:: What is needed ::
Write out each line of the records that has "label" in it.

(Saved entries)
:::::

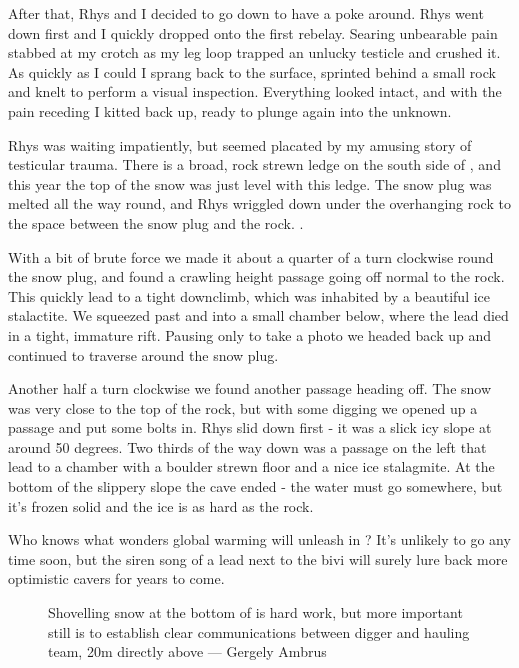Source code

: After that, Rhys and I decided to go down to have a poke around. Rhys went down first and I quickly dropped onto the first rebelay. Searing unbearable pain stabbed at my crotch as my leg loop trapped an unlucky testicle and crushed it. As quickly as I could I sprang back to the surface, sprinted behind a small rock and knelt to perform a visual inspection. Everything looked intact, and with the pain receding I kitted back up, ready to plunge again into the unknown.


Rhys was waiting impatiently, but seemed placated by my amusing story of testicular trauma. There is a broad, rock strewn ledge on the south side of , and this year the top of the snow was just level with this ledge. The snow plug was melted all the way round, and Rhys wriggled down under the overhanging rock to the space between the snow plug and the rock. .

With a bit of brute force we made it about a quarter of a turn clockwise round the snow plug, and found a crawling height passage going off normal to the rock. This quickly lead to a tight downclimb, which was inhabited by a beautiful ice stalactite. We squeezed past and into a small chamber below, where the lead died in a tight, immature rift. Pausing only to take a photo we headed back up and continued to traverse around the snow plug.



Another half a turn clockwise we found another passage heading off. The snow was very close to the top of the rock, but with some digging we opened up a passage and put some bolts in. Rhys slid down first - it was a slick icy slope at around 50 degrees. Two thirds of the way down was a passage on the left that lead to a chamber with a boulder strewn floor and a nice ice stalagmite. At the bottom of the slippery slope the cave ended - the water must go somewhere, but it's frozen solid and the ice is as hard as the rock.



Who knows what wonders global warming will unleash in ? It's unlikely to go any time soon, but the siren song of a lead next to the bivi will surely lure back more optimistic cavers for years to come.

\begin{figure}[b!]
\checkoddpage \ifoddpage \forcerectofloat \else \forceversofloat \fi
\centering
{}
\caption{Shovelling snow at the bottom of \protect{} is hard work, but more important still is to establish clear communications between digger and hauling team, 20m directly above --- Gergely Ambrus}
\label{bottom of M10}
\end{figure}

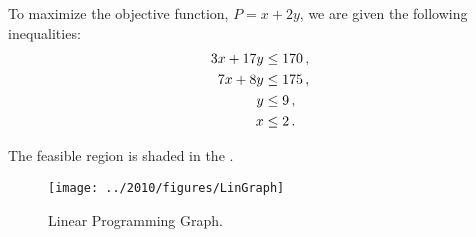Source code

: %
%
\usetikzlibrary{patterns}

\begin{subquestions}
	

\subquestion

To maximize the objective function, $P = x+2y$, we are given the following inequalities:
\begin{align}
	3x + 17y & \leq 170 \,, \nonumber \\
	7x + 8y & \leq 175 \,, \nonumber \\
	y & \leq 9 \,, \nonumber \\
	x & \leq 2 \,.
\end{align}

\begin{subsubquestions}
	

\subsubquestion

The feasible region is shaded in the .
\begin{figure}[H]
	\begin{center}
		\texttt{[image: ../2010/figures/LinGraph]}
		\caption{\label{2010:q1:fig:LinGraph} Linear Programming Graph.}
	\end{center}
\end{figure}



\end{subsubquestions}
\end{subquestions}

:::::

:: Exercise solution ::
\label{bottom of M10}
		\caption{\label{2010:q1:fig:LinGraph} Linear Programming Graph.}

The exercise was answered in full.